Ich wusste, dass die Original-Negative seit Jahren im Bundesarchiv aufbewahrt wurden. Um herauszufinden, wie groß der Aufwand sein würde, im Kopierwerk neue Vorführ-Kopien anfertigen zu lassen, ließen wir uns einige Rollen des Negativmaterials ausliefern. Leider stellte aber das Kopierwerk fest, dass die ehemaligen Lichbestimmungswerte nicht mehr anwendbar waren, da auch das Negativmaterial nach den Jahren begonnen hatte, sich chemisch zu verändern.

Dieses Phänomen beruht auf unvermeidbaren photochemischen Prozessen, die dazu führen, dass Filmmaterial nach bestimmten Lagerungsfristen an inneren Zerfallserscheinungen leidet. In der ganzen Welt sind diese Verluste zum Problem für das kulturelle Erbe der audiovisuellen Medien geworden und sie lösen immer wieder Alarm bei den Verantwortlichen der Archive und Kinematheken aus. Es sind vor allem die blauen und grünen Farbpigmente, die sich in den photographischen Schichten verändern und mit der Zeit ganz verschwinden. Was übrigbleibt, sind die bleichen Rottöne, die wir auch von unseren verblichenen Farbphotos im Familienalbum kennen. Was die Verfärbungen im bewegten Filmbild aber noch schlimmer erscheinen lässt, ist, dass diese Veränderungen nicht in allen Filmrollen gleichzeitig und nicht gleich intensiv stattfinden, sodass wir im laufenden Bild ein unregelmäßiges „Pumpen” der Farben und Bildinhalte zu sehen bekommen. Hinzu kommt, dass sich Staubkörnchen, Schimmelflecken, Fingerabdrücke oder Klebstoffreste an den Schnittstellen mit der Zeit in die Filmschichten regelrecht „einfressen” und nicht mehr mechanisch beseitigt werden können. Bei Schwarzweiß-Filmmaterial ist die Lage etwas entspannter, da hier die Veränderungen viel langsamer ablaufen und hauptsächlich mechanischer Natur sind: Durch Schrumpfung des Trägermaterials verändern sich die Perforationsabstände und der Film fügt sich nicht mehr in den Transportmechanismus der Projektoren und Kopiermaschinen. Die Folge ist der bekannte schlechte Bildstand, d.h. dass die Bilder unruhig auf der Leinwand „zappeln”. Wir kennen diese Erscheinung von den alten Filmen, die oftmals nur wegen solcher Bildstandsschäden vor den Augen der Zuschauer „flimmern”.

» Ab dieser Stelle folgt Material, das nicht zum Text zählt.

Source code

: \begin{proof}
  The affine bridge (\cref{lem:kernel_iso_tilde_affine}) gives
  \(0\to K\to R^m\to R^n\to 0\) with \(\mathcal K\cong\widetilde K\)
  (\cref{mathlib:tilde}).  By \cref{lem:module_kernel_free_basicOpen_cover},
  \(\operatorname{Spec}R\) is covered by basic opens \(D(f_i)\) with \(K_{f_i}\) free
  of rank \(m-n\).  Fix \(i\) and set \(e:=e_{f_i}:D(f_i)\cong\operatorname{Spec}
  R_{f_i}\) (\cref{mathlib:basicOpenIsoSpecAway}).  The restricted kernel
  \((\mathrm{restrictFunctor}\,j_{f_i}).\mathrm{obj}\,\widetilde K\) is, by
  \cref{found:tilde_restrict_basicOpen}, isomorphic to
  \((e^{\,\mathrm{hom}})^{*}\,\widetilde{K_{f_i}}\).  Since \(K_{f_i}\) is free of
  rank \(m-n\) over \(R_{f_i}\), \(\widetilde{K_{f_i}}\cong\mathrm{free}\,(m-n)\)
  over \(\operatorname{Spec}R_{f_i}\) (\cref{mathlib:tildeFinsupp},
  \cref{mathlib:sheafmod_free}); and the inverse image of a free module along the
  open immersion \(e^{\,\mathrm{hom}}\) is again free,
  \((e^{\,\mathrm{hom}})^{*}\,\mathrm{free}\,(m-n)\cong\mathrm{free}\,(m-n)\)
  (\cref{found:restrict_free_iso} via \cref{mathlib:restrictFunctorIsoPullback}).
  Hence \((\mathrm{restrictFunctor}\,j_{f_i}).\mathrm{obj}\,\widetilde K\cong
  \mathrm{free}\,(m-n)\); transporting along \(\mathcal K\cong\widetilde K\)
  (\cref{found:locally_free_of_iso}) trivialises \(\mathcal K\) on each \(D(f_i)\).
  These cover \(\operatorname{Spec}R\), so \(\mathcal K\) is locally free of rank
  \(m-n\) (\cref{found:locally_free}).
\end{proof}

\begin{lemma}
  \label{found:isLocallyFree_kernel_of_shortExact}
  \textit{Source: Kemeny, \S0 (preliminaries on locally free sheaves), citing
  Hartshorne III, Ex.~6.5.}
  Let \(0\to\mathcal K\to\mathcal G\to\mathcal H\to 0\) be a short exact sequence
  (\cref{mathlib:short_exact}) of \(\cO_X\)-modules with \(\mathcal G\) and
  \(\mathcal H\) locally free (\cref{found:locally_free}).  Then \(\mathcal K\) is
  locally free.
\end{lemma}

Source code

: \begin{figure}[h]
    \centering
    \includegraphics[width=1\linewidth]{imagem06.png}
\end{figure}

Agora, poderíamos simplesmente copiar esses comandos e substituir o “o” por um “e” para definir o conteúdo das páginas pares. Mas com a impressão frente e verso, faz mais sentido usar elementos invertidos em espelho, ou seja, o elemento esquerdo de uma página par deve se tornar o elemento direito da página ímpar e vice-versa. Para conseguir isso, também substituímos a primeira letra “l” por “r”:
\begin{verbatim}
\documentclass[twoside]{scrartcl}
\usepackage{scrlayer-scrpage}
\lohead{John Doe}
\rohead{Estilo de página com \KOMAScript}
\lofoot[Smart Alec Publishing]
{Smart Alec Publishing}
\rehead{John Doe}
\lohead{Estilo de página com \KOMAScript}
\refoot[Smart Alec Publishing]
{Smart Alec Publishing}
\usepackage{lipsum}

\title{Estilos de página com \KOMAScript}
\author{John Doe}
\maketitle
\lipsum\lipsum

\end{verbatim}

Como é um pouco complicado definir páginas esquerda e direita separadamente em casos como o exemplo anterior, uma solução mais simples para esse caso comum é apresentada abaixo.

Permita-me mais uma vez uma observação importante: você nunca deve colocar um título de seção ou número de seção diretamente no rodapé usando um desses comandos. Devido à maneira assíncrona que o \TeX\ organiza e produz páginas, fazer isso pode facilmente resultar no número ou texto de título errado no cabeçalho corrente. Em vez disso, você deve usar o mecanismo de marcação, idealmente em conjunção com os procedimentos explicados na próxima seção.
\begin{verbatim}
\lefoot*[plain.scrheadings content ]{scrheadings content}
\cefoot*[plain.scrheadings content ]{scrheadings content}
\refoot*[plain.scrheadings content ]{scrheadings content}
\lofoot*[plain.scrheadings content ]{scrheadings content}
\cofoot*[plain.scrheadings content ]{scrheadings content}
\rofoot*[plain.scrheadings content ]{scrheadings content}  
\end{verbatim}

In unserem Falle zeigte sich, dass die Aufbewahrung im Bundesarchiv einen enormen Vorteil mit sich gebracht hatte: Die Original-Negative waren infolge der optimalen Lagerbedingungen in klimatisierten Räumen weitgehend vor mechanischen Schäden bewahrt worden. Dennoch war deutlich zu sehen, dass die unvermeidlichen Verfärbungen schon begonnen hatten und dass die Beanspruchung des Materials durch die vor 20 Jahren von den Originalen erfolgte Massenkopierung auch an vielen Stellen Schäden hinterlassen hatte. Die Mitarbeiter des Bundesarchivs kennen diese Probleme sehr genau und konnten uns viele wertvolle Ratschläge für die notwendigen Rettungsmaßnahmen geben. Eines war jedoch sofort klar: Der liebenswerte Kinobesitzer in Italien konnte die Idee nicht verwirklichen, seinem Publikum nach der jahrelangen Erfolgsgeschichte mit der ZWEITEN HEIMAT („HEIMAT Due”, wie der Film in Italien hieß) nun auch die „erste” HEIMAT zu präsentieren.

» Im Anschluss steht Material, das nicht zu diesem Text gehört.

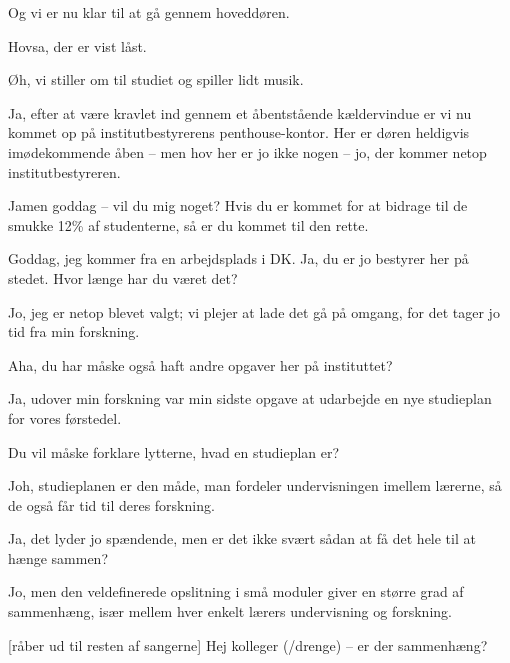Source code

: \documentclass[a4paper,11pt]{article}
\begin{document}
\begin{sketch}
   Og vi er nu klar til at gå gennem hoveddøren.



   Hovsa, der er vist låst.


   Øh, vi stiller om til studiet og spiller lidt musik.


   Ja, efter at være kravlet ind gennem et åbentstående
  kældervindue er vi nu kommet op på institutbestyrerens
  penthouse-kontor.  Her er døren heldigvis imødekommende åben -- men
  hov her er jo ikke nogen -- jo, der kommer netop institutbestyreren.

   Jamen goddag -- vil du mig noget?  Hvis du er kommet for
  at bidrage til de smukke 12\% af studenterne, så er du kommet til
  den rette.


   Goddag, jeg kommer fra en arbejdsplads i DK.  Ja, du er jo
  bestyrer her på stedet.  Hvor længe har du været det?

   Jo, jeg er netop blevet valgt; vi plejer at lade det gå på
  omgang, for det tager jo tid fra min forskning.

   Aha, du har måske også haft andre opgaver her på instituttet?

   Ja, udover min forskning var min sidste opgave at udarbejde
  en nye studieplan for vores førstedel.

   Du vil måske forklare lytterne, hvad en studieplan er?

   Joh, studieplanen er den måde, man fordeler undervisningen
  imellem lærerne, så de også får tid til deres forskning.

   Ja, det lyder jo spændende, men er det ikke svært sådan at
  få det hele til at hænge sammen?

   Jo, men den veldefinerede opslitning i små moduler giver
  en større grad af sammenhæng, især mellem hver enkelt lærers
  undervisning og forskning.

  [råber ud til resten af sangerne] Hej kolleger (/drenge) --
  er der sammenhæng?

\end{sketch}
\end{document}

In den folgenden Jahren mussten wir vielen weiteren Interessenten, die eine Wiederaufführung der HEIMAT wünschten, nur Absagen erteilen und sie mit der Nachricht trösten, dass wir versuchen würden, den Film zu retten und eine digitale Restaurierung durchzuführen. Inzwischen waren nur noch die technisch überholten DVDs auf dem Markt, die man von den alten analogen MAZ-Sendebändern der Fernsehanstalten gezogen hatte. Viele Freunde der HEIMAT beklagten sich wegen der mangelhaften Qualität, die auf einer inzwischen völlig überholten Technik des alten „Zeilenfernsehens” beruhte.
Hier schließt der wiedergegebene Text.